Paul Gerhardts Lied wickelt uns also nicht in eine falsche Weihnachtsidylle ein. Zu deutlich werden auch die Widersprüche laut, die unser Leben prägen. Im Licht des Sterns von Bethlehem darf von den Todesnächten die Rede sein, die uns manchmal umfangen; es darf die Rede davon sein, dass das Herz im Leibe weint und keinen Trost finden kann. Ja sogar die größte aller Fragen, die wir von Kind auf stellen, darf gestellt werden: Wie war es, bevor ich geboren war? Und wie wird es sein, wenn ich nicht mehr bin?

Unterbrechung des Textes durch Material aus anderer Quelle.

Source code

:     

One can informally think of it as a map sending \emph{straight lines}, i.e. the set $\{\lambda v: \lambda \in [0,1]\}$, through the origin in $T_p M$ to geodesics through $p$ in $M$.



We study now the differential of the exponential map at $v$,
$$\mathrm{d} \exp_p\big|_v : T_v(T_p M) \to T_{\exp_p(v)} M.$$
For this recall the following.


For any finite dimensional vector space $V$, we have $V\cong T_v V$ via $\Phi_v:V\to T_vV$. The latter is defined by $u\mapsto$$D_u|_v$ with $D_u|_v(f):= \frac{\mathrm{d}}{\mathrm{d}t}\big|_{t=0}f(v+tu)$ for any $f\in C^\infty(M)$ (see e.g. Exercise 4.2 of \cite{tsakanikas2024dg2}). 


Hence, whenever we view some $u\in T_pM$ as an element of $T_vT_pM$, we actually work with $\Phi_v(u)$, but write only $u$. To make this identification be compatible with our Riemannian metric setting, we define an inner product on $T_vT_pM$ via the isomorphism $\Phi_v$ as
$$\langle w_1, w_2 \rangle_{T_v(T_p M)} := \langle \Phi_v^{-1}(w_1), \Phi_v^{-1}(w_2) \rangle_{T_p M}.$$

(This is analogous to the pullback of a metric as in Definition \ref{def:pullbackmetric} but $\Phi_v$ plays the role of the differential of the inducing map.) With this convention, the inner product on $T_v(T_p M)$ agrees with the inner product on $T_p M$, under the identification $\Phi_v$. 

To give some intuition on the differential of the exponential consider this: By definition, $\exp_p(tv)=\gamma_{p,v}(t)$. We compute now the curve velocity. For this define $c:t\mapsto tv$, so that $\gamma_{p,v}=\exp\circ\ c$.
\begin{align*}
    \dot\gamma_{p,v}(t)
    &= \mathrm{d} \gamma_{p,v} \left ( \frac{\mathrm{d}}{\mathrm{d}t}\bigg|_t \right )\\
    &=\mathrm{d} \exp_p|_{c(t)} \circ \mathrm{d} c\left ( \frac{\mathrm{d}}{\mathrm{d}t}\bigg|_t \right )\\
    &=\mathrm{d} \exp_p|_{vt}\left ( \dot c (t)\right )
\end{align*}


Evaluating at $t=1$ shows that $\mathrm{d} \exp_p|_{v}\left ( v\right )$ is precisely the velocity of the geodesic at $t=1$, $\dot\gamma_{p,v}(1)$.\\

Das Kind in der Krippe hilft uns, mit solchen Fragen und Widersprüchen zu leben. Alles Zweifeln und alle Zwietracht rücken in das Licht der Weihnacht: Der Stern blieb stehen über Bethlehem; Gott hat sein wahres Gesicht in diesem Kind gezeigt; die Tür ist aufgeschlossen zum schönen Paradies. Dazu sprechen wir das große Ja mit der Stimme der Tradition, mit einem Lied Paul Gerhardts. Dieses Ja brauchen wir nicht allein zu sprechen. Wir dürfen uns hineinstellen in den großen Chor der Engel und der Hirten, der Bekannten und der Unbekannten. Wir bleiben nicht stehen beim Nein des Widerspruchs. Wir sagen ja zum Leben, das uns in diesem Kind neu entgegentritt. Wir fassen das Vertrauen, dass in ihm sogar die größten Fragen eine Antwort finden: Wie war es, bevor ich geboren war? Und wie wird es sein, wenn ich nicht mehr bin?

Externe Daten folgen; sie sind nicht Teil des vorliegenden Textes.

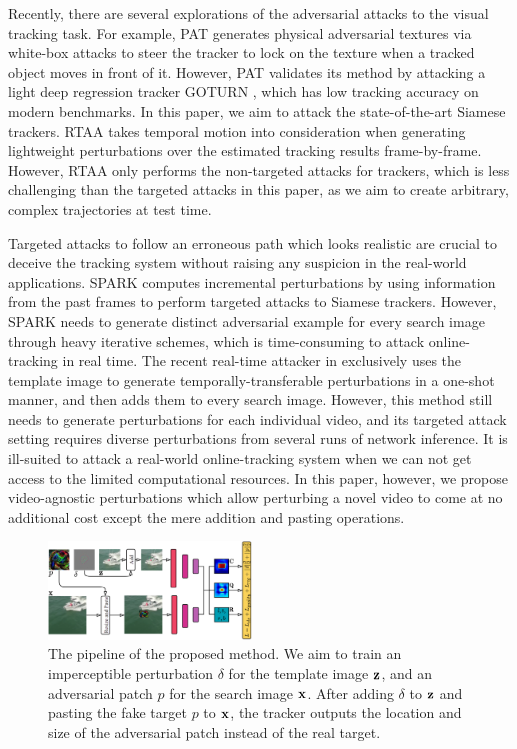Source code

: \documentclass{article}
\begin{document}
Recently, there are several explorations of the adversarial attacks to the visual tracking task. For example, PAT \cite{PAT} generates physical adversarial textures via white-box attacks to steer the tracker to lock on the texture when a tracked object moves in front of it. However, PAT validates its method by attacking a light deep regression tracker GOTURN \cite{GOTURN}, which has low tracking accuracy on modern benchmarks. In this paper, we aim to attack the state-of-the-art Siamese trackers.
RTAA \cite{RTAA} takes temporal motion into consideration when generating lightweight perturbations over the estimated tracking results frame-by-frame. However, RTAA only performs the non-targeted attacks for trackers, which is less challenging than the targeted attacks in this paper, as we aim to create arbitrary, complex trajectories at test time. 

Targeted attacks to follow an erroneous path which looks realistic are crucial to deceive the tracking system without raising any suspicion in the real-world applications.
SPARK \cite{SPARK} computes incremental perturbations by using information from the past frames to perform targeted attacks to Siamese trackers. However, SPARK needs to generate distinct adversarial example for every search image through heavy iterative schemes, which is time-consuming to attack online-tracking in real time. The recent real-time attacker in \cite{TTP} exclusively uses the template image to generate temporally-transferable perturbations in a one-shot manner, and then adds them to every search image. However, this method still needs to generate perturbations for each individual video, and its targeted attack setting requires diverse perturbations from several runs of network inference. It is ill-suited to attack a real-world online-tracking system when we can not get access to the limited computational resources. In this paper, however, we propose video-agnostic perturbations which allow perturbing a novel video to come at no additional cost except the mere addition and pasting operations.

\begin{figure}[t]
\centering
\includegraphics[width=0.48\textwidth]{images/network_v4.png}
\caption{The pipeline of the proposed method. We aim to train an imperceptible perturbation $\delta$ for the template image $\textbf z$, and an adversarial patch $p$ for the search image $\textbf x$. After adding $\delta$ to $\textbf z$ and pasting the fake target $p$ to $\textbf x$, the tracker outputs the location and size of the adversarial patch instead of the real target.}
\label{fig:net}
\end{figure}
\end{document}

„Da ich noch nicht geboren war, / da bist du mir geboren / und hast mich dir zu eigen gar, / eh ich dich kannt, erkoren. / Eh ich durch deine Hand gemacht, / da hast du schon bei dir bedacht, / wie du mein wolltest werden.“

 Für mich ist das die kühnste Strophe des ganzen Liedes. Sie verdankt sich einem biblischen Psalm. Im 139. Psalm heißt es nämlich:  „Deine Augen sahen mich als ich noch nicht bereitet war und alle Tage waren in dein Buch geschrieben, die noch werden sollten und von denen keiner da war.“ Staunend können wir davon singen, dass das Wunder der Weihnacht dem Wunder unserer eigenen Geburt voraus läuft. Gott ruft uns ins Leben. Von ihm kann der Glaube sagen, dass er uns schon kannte, als es von uns noch nichts gab. Denn schon da waren wir ein Gedanke Gottes. Gott leuchtet in die tiefsten Dunkelheiten unseres Lebens. Deshalb ist die Sonne für Paul Gerhardt das wichtigste Gleichnis für Jesus Christus überhaupt. Und unser Lied enthält die schönste aller Sonnenstrophen Paul Gerhardts überhaupt. Es bringt zum Klingen, dass das innere Licht des Glaubens gebunden ist an das Wirken der Christus-Sonne.

 Christus-Sonne – ein starkes Bild. Und doch war Paul Gerhardt bewusst, dass es ein Bild war, ein Gleichnis. Denn der Weg vom Glauben zum Schauen steht noch vor uns. Hier in Lübben schrieb Paul Gerhardt kurz vor seinem Tod folgende Sätze in sein Testament: „Daneben bitte ich von Grund meines Herzens, ...[Gott] wolle mir, wenn mein Stündlein kommt, eine fröhliche Abfahrt verleihen, meine Seele in seine väterlichen Hände nehmen, und dem Leibe eine sanfte Ruhe in der Erde bis zu dem lieben jüngsten Tage bescheren, da ich mit allen Meinigen...wieder erwachen und meinen lieben Herrn Jesum Christum, an welchen ich bisher geglaubet und ihn doch nie gesehen habe, von Angesicht zu Angesicht schauen werde.“

Gott schenke uns allen diese Zuversicht zu schauen, was wir glauben. Und er schenke uns, dass wir mit dem Glauben beginnen, damit das Schauen folgen kann. Amen.